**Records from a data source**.
..............................
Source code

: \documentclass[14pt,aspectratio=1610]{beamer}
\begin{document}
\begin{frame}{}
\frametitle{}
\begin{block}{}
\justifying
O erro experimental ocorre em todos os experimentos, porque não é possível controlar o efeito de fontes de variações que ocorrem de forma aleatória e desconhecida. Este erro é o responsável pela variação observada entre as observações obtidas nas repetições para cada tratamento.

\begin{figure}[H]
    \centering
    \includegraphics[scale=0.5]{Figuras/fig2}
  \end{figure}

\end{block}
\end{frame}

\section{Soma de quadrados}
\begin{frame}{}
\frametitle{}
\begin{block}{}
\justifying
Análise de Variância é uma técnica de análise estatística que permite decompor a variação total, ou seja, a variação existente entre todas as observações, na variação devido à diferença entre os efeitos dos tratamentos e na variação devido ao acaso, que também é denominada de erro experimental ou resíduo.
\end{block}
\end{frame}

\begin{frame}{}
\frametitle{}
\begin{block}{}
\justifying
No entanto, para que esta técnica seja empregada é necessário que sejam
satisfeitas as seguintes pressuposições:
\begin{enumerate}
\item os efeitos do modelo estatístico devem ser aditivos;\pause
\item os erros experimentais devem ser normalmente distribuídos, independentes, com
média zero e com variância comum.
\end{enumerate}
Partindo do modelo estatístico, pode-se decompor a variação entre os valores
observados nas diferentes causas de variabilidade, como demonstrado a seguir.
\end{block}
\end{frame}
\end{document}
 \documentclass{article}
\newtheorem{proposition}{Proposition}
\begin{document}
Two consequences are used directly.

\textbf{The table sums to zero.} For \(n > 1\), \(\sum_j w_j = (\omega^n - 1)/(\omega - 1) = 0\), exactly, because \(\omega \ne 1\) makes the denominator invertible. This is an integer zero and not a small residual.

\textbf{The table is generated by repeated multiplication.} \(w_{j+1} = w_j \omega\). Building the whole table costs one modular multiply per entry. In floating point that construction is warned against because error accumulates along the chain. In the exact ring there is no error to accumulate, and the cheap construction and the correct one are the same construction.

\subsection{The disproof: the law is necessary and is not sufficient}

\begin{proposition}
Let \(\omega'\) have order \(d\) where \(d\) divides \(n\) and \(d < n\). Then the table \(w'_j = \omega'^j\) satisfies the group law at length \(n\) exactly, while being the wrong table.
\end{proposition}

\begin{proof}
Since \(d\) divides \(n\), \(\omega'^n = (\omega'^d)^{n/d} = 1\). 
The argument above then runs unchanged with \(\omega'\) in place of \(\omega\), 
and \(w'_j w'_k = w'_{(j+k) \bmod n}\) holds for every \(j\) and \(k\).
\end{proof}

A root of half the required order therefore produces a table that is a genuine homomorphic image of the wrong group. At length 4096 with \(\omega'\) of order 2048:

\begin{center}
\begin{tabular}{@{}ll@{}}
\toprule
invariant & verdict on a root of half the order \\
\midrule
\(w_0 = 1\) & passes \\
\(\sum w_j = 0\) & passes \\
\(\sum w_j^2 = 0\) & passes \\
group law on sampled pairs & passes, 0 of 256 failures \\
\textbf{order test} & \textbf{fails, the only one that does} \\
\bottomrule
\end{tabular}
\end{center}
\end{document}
..............................
**What you need to do**.
Transcribe every entry word for word.

**Solution to this problem**.
Source code

: \documentclass[14pt,aspectratio=1610]{beamer}
\begin{document}
\begin{frame}{}
\frametitle{}
\begin{block}{}
\justifying
O erro experimental ocorre em todos os experimentos, porque não é possível controlar o efeito de fontes de variações que ocorrem de forma aleatória e desconhecida. Este erro é o responsável pela variação observada entre as observações obtidas nas repetições para cada tratamento.

\begin{figure}[H]
    \centering
    \includegraphics[scale=0.5]{Figuras/fig2}
  \end{figure}

\end{block}
\end{frame}

\section{Soma de quadrados}
\begin{frame}{}
\frametitle{}
\begin{block}{}
\justifying
Análise de Variância é uma técnica de análise estatística que permite decompor a variação total, ou seja, a variação existente entre todas as observações, na variação devido à diferença entre os efeitos dos tratamentos e na variação devido ao acaso, que também é denominada de erro experimental ou resíduo.
\end{block}
\end{frame}

\begin{frame}{}
\frametitle{}
\begin{block}{}
\justifying
No entanto, para que esta técnica seja empregada é necessário que sejam
satisfeitas as seguintes pressuposições:
\begin{enumerate}
\item os efeitos do modelo estatístico devem ser aditivos;\pause
\item os erros experimentais devem ser normalmente distribuídos, independentes, com
média zero e com variância comum.
\end{enumerate}
Partindo do modelo estatístico, pode-se decompor a variação entre os valores
observados nas diferentes causas de variabilidade, como demonstrado a seguir.
\end{block}
\end{frame}
\end{document}
 \documentclass{article}
\newtheorem{proposition}{Proposition}
\begin{document}
Two consequences are used directly.

\textbf{The table sums to zero.} For \(n > 1\), \(\sum_j w_j = (\omega^n - 1)/(\omega - 1) = 0\), exactly, because \(\omega \ne 1\) makes the denominator invertible. This is an integer zero and not a small residual.

\textbf{The table is generated by repeated multiplication.} \(w_{j+1} = w_j \omega\). Building the whole table costs one modular multiply per entry. In floating point that construction is warned against because error accumulates along the chain. In the exact ring there is no error to accumulate, and the cheap construction and the correct one are the same construction.

\subsection{The disproof: the law is necessary and is not sufficient}

\begin{proposition}
Let \(\omega'\) have order \(d\) where \(d\) divides \(n\) and \(d < n\). Then the table \(w'_j = \omega'^j\) satisfies the group law at length \(n\) exactly, while being the wrong table.
\end{proposition}

\begin{proof}
Since \(d\) divides \(n\), \(\omega'^n = (\omega'^d)^{n/d} = 1\). 
The argument above then runs unchanged with \(\omega'\) in place of \(\omega\), 
and \(w'_j w'_k = w'_{(j+k) \bmod n}\) holds for every \(j\) and \(k\).
\end{proof}

A root of half the required order therefore produces a table that is a genuine homomorphic image of the wrong group. At length 4096 with \(\omega'\) of order 2048:

\begin{center}
\begin{tabular}{@{}ll@{}}
\toprule
invariant & verdict on a root of half the order \\
\midrule
\(w_0 = 1\) & passes \\
\(\sum w_j = 0\) & passes \\
\(\sum w_j^2 = 0\) & passes \\
group law on sampled pairs & passes, 0 of 256 failures \\
\textbf{order test} & \textbf{fails, the only one that does} \\
\bottomrule
\end{tabular}
\end{center}
\end{document}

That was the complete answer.